Your objective:
Please reproduce every entry, keeping each one exact.

Record extracts:
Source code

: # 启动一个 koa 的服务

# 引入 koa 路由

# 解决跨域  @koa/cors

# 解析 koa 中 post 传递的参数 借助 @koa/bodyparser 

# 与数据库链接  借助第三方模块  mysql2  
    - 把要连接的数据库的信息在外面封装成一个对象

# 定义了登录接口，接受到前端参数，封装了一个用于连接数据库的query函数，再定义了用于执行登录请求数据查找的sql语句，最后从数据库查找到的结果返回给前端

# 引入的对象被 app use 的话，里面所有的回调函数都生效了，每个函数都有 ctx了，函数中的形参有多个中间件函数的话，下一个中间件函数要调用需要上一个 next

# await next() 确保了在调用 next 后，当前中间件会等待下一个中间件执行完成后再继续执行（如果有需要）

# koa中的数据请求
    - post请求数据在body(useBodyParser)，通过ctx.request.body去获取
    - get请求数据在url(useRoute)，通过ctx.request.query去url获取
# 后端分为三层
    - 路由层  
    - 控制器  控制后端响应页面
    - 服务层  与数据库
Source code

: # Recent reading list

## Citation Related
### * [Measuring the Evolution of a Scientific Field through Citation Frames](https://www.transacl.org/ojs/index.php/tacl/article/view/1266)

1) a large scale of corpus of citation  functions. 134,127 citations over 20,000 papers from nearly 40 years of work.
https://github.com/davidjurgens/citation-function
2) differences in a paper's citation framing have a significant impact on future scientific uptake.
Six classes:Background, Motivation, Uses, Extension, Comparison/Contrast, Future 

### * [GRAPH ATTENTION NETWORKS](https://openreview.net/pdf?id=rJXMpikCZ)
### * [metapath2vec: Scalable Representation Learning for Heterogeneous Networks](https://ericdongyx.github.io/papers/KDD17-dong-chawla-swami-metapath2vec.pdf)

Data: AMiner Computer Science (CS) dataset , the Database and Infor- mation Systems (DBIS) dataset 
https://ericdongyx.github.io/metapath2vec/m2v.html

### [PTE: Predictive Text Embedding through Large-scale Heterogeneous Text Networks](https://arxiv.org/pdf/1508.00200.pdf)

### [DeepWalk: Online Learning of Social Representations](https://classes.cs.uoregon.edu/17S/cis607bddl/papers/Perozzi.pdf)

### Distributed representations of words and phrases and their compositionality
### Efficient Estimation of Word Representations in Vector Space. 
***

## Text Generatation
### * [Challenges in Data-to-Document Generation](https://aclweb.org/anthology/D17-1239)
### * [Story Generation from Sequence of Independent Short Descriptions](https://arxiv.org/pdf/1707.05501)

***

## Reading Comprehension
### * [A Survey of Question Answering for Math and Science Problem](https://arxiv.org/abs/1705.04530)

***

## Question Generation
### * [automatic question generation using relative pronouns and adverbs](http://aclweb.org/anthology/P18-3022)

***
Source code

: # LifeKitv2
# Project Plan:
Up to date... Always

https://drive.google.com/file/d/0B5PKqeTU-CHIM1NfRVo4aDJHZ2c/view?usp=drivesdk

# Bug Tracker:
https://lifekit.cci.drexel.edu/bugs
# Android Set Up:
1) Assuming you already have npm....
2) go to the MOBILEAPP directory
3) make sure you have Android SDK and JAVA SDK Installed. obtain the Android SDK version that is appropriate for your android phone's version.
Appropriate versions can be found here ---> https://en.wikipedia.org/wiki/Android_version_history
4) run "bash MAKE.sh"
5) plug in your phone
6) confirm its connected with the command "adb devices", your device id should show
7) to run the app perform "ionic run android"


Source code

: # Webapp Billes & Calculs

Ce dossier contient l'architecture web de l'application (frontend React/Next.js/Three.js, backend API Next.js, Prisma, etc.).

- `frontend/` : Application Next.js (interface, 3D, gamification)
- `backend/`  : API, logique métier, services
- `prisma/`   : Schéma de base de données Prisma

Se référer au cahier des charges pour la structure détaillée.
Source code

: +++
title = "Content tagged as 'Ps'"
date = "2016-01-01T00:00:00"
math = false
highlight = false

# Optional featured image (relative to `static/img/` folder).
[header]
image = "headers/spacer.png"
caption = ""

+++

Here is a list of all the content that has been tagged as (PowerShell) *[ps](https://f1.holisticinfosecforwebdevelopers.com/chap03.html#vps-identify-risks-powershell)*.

Answer to this exercise:
Source code

: # 启动一个 koa 的服务

# 引入 koa 路由

# 解决跨域  @koa/cors

# 解析 koa 中 post 传递的参数 借助 @koa/bodyparser 

# 与数据库链接  借助第三方模块  mysql2  
    - 把要连接的数据库的信息在外面封装成一个对象

# 定义了登录接口，接受到前端参数，封装了一个用于连接数据库的query函数，再定义了用于执行登录请求数据查找的sql语句，最后从数据库查找到的结果返回给前端

# 引入的对象被 app use 的话，里面所有的回调函数都生效了，每个函数都有 ctx了，函数中的形参有多个中间件函数的话，下一个中间件函数要调用需要上一个 next

# await next() 确保了在调用 next 后，当前中间件会等待下一个中间件执行完成后再继续执行（如果有需要）

# koa中的数据请求
    - post请求数据在body(useBodyParser)，通过ctx.request.body去获取
    - get请求数据在url(useRoute)，通过ctx.request.query去url获取
# 后端分为三层
    - 路由层  
    - 控制器  控制后端响应页面
    - 服务层  与数据库
Source code

: # Recent reading list

## Citation Related
### * [Measuring the Evolution of a Scientific Field through Citation Frames](https://www.transacl.org/ojs/index.php/tacl/article/view/1266)

1) a large scale of corpus of citation  functions. 134,127 citations over 20,000 papers from nearly 40 years of work.
https://github.com/davidjurgens/citation-function
2) differences in a paper's citation framing have a significant impact on future scientific uptake.
Six classes:Background, Motivation, Uses, Extension, Comparison/Contrast, Future 

### * [GRAPH ATTENTION NETWORKS](https://openreview.net/pdf?id=rJXMpikCZ)
### * [metapath2vec: Scalable Representation Learning for Heterogeneous Networks](https://ericdongyx.github.io/papers/KDD17-dong-chawla-swami-metapath2vec.pdf)

Data: AMiner Computer Science (CS) dataset , the Database and Infor- mation Systems (DBIS) dataset 
https://ericdongyx.github.io/metapath2vec/m2v.html

### [PTE: Predictive Text Embedding through Large-scale Heterogeneous Text Networks](https://arxiv.org/pdf/1508.00200.pdf)

### [DeepWalk: Online Learning of Social Representations](https://classes.cs.uoregon.edu/17S/cis607bddl/papers/Perozzi.pdf)

### Distributed representations of words and phrases and their compositionality
### Efficient Estimation of Word Representations in Vector Space. 
***

## Text Generatation
### * [Challenges in Data-to-Document Generation](https://aclweb.org/anthology/D17-1239)
### * [Story Generation from Sequence of Independent Short Descriptions](https://arxiv.org/pdf/1707.05501)

***

## Reading Comprehension
### * [A Survey of Question Answering for Math and Science Problem](https://arxiv.org/abs/1705.04530)

***

## Question Generation
### * [automatic question generation using relative pronouns and adverbs](http://aclweb.org/anthology/P18-3022)

***
Source code

: # LifeKitv2
# Project Plan:
Up to date... Always

https://drive.google.com/file/d/0B5PKqeTU-CHIM1NfRVo4aDJHZ2c/view?usp=drivesdk

# Bug Tracker:
https://lifekit.cci.drexel.edu/bugs
# Android Set Up:
1) Assuming you already have npm....
2) go to the MOBILEAPP directory
3) make sure you have Android SDK and JAVA SDK Installed. obtain the Android SDK version that is appropriate for your android phone's version.
Appropriate versions can be found here ---> https://en.wikipedia.org/wiki/Android_version_history
4) run "bash MAKE.sh"
5) plug in your phone
6) confirm its connected with the command "adb devices", your device id should show
7) to run the app perform "ionic run android"


Source code

: # Webapp Billes & Calculs

Ce dossier contient l'architecture web de l'application (frontend React/Next.js/Three.js, backend API Next.js, Prisma, etc.).

- `frontend/` : Application Next.js (interface, 3D, gamification)
- `backend/`  : API, logique métier, services
- `prisma/`   : Schéma de base de données Prisma

Se référer au cahier des charges pour la structure détaillée.
Source code

: +++
title = "Content tagged as 'Ps'"
date = "2016-01-01T00:00:00"
math = false
highlight = false

# Optional featured image (relative to `static/img/` folder).
[header]
image = "headers/spacer.png"
caption = ""

+++

Here is a list of all the content that has been tagged as (PowerShell) *[ps](https://f1.holisticinfosecforwebdevelopers.com/chap03.html#vps-identify-risks-powershell)*.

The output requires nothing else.